> **Exercise goal**
Drop the pictures, then repeat every record exactly as it stands.

> **Data shown**
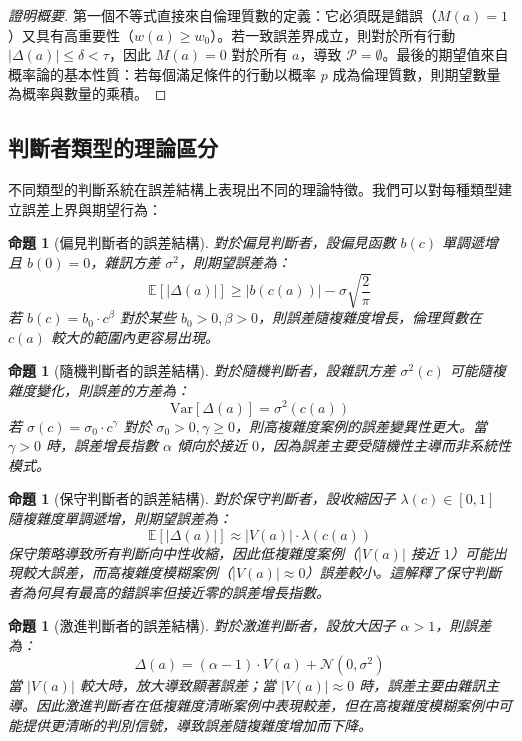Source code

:\documentclass[12pt,a4paper]{article}
\newtheorem{proposition}[theorem]{命題}
\theoremstyle{definition}
\theoremstyle{remark}
\begin{document}
\begin{proof}[證明概要]
第一個不等式直接來自倫理質數的定義：它必須既是錯誤（$M(a) = 1$）又具有高重要性（$w(a) \geq w_0$）。若一致誤差界成立，則對於所有行動 $|\Delta(a)| \leq \delta < \tau$，因此 $M(a) = 0$ 對於所有 $a$，導致 $\mathcal{P} = \emptyset$。最後的期望值來自概率論的基本性質：若每個滿足條件的行動以概率 $p$ 成為倫理質數，則期望數量為概率與數量的乘積。
\end{proof}

\subsection{判斷者類型的理論區分}

不同類型的判斷系統在誤差結構上表現出不同的理論特徵。我們可以對每種類型建立誤差上界與期望行為：

\begin{proposition}[偏見判斷者的誤差結構]
\label{prop:biased_error}
對於偏見判斷者，設偏見函數 $b(c)$ 單調遞增且 $b(0) = 0$，雜訊方差 $\sigma^2$，則期望誤差為：
\[
\mathbb{E}[|\Delta(a)|] \geq |b(c(a))| - \sigma \sqrt{\frac{2}{\pi}}
\]
若 $b(c) = b_0 \cdot c^\beta$ 對於某些 $b_0 > 0, \beta > 0$，則誤差隨複雜度增長，倫理質數在 $c(a)$ 較大的範圍內更容易出現。
\end{proposition}

\begin{proposition}[隨機判斷者的誤差結構]
\label{prop:noisy_error}
對於隨機判斷者，設雜訊方差 $\sigma^2(c)$ 可能隨複雜度變化，則誤差的方差為：
\[
\text{Var}[\Delta(a)] = \sigma^2(c(a))
\]
若 $\sigma(c) = \sigma_0 \cdot c^\gamma$ 對於 $\sigma_0 > 0, \gamma \geq 0$，則高複雜度案例的誤差變異性更大。當 $\gamma > 0$ 時，誤差增長指數 $\alpha$ 傾向於接近 $0$，因為誤差主要受隨機性主導而非系統性模式。
\end{proposition}

\begin{proposition}[保守判斷者的誤差結構]
\label{prop:conservative_error}
對於保守判斷者，設收縮因子 $\lambda(c) \in [0,1]$ 隨複雜度單調遞增，則期望誤差為：
\[
\mathbb{E}[|\Delta(a)|] \approx |V(a)| \cdot \lambda(c(a))
\]
保守策略導致所有判斷向中性收縮，因此低複雜度案例（$|V(a)|$ 接近 $1$）可能出現較大誤差，而高複雜度模糊案例（$|V(a)| \approx 0$）誤差較小。這解釋了保守判斷者為何具有最高的錯誤率但接近零的誤差增長指數。
\end{proposition}

\begin{proposition}[激進判斷者的誤差結構]
\label{prop:radical_error}
對於激進判斷者，設放大因子 $\alpha > 1$，則誤差為：
\[
\Delta(a) = (\alpha - 1) \cdot V(a) + \mathcal{N}(0, \sigma^2)
\]
當 $|V(a)|$ 較大時，放大導致顯著誤差；當 $|V(a)| \approx 0$ 時，誤差主要由雜訊主導。因此激進判斷者在低複雜度清晰案例中表現較差，但在高複雜度模糊案例中可能提供更清晰的判別信號，導致誤差隨複雜度增加而下降。
\end{proposition}
\end{document}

> **Result**
Source code

:\documentclass[12pt,a4paper]{article}
\newtheorem{proposition}[theorem]{命題}
\theoremstyle{definition}
\theoremstyle{remark}
\begin{document}
\begin{proof}[證明概要]
第一個不等式直接來自倫理質數的定義：它必須既是錯誤（$M(a) = 1$）又具有高重要性（$w(a) \geq w_0$）。若一致誤差界成立，則對於所有行動 $|\Delta(a)| \leq \delta < \tau$，因此 $M(a) = 0$ 對於所有 $a$，導致 $\mathcal{P} = \emptyset$。最後的期望值來自概率論的基本性質：若每個滿足條件的行動以概率 $p$ 成為倫理質數，則期望數量為概率與數量的乘積。
\end{proof}

\subsection{判斷者類型的理論區分}

不同類型的判斷系統在誤差結構上表現出不同的理論特徵。我們可以對每種類型建立誤差上界與期望行為：

\begin{proposition}[偏見判斷者的誤差結構]
\label{prop:biased_error}
對於偏見判斷者，設偏見函數 $b(c)$ 單調遞增且 $b(0) = 0$，雜訊方差 $\sigma^2$，則期望誤差為：
\[
\mathbb{E}[|\Delta(a)|] \geq |b(c(a))| - \sigma \sqrt{\frac{2}{\pi}}
\]
若 $b(c) = b_0 \cdot c^\beta$ 對於某些 $b_0 > 0, \beta > 0$，則誤差隨複雜度增長，倫理質數在 $c(a)$ 較大的範圍內更容易出現。
\end{proposition}

\begin{proposition}[隨機判斷者的誤差結構]
\label{prop:noisy_error}
對於隨機判斷者，設雜訊方差 $\sigma^2(c)$ 可能隨複雜度變化，則誤差的方差為：
\[
\text{Var}[\Delta(a)] = \sigma^2(c(a))
\]
若 $\sigma(c) = \sigma_0 \cdot c^\gamma$ 對於 $\sigma_0 > 0, \gamma \geq 0$，則高複雜度案例的誤差變異性更大。當 $\gamma > 0$ 時，誤差增長指數 $\alpha$ 傾向於接近 $0$，因為誤差主要受隨機性主導而非系統性模式。
\end{proposition}

\begin{proposition}[保守判斷者的誤差結構]
\label{prop:conservative_error}
對於保守判斷者，設收縮因子 $\lambda(c) \in [0,1]$ 隨複雜度單調遞增，則期望誤差為：
\[
\mathbb{E}[|\Delta(a)|] \approx |V(a)| \cdot \lambda(c(a))
\]
保守策略導致所有判斷向中性收縮，因此低複雜度案例（$|V(a)|$ 接近 $1$）可能出現較大誤差，而高複雜度模糊案例（$|V(a)| \approx 0$）誤差較小。這解釋了保守判斷者為何具有最高的錯誤率但接近零的誤差增長指數。
\end{proposition}

\begin{proposition}[激進判斷者的誤差結構]
\label{prop:radical_error}
對於激進判斷者，設放大因子 $\alpha > 1$，則誤差為：
\[
\Delta(a) = (\alpha - 1) \cdot V(a) + \mathcal{N}(0, \sigma^2)
\]
當 $|V(a)|$ 較大時，放大導致顯著誤差；當 $|V(a)| \approx 0$ 時，誤差主要由雜訊主導。因此激進判斷者在低複雜度清晰案例中表現較差，但在高複雜度模糊案例中可能提供更清晰的判別信號，導致誤差隨複雜度增加而下降。
\end{proposition}
\end{document}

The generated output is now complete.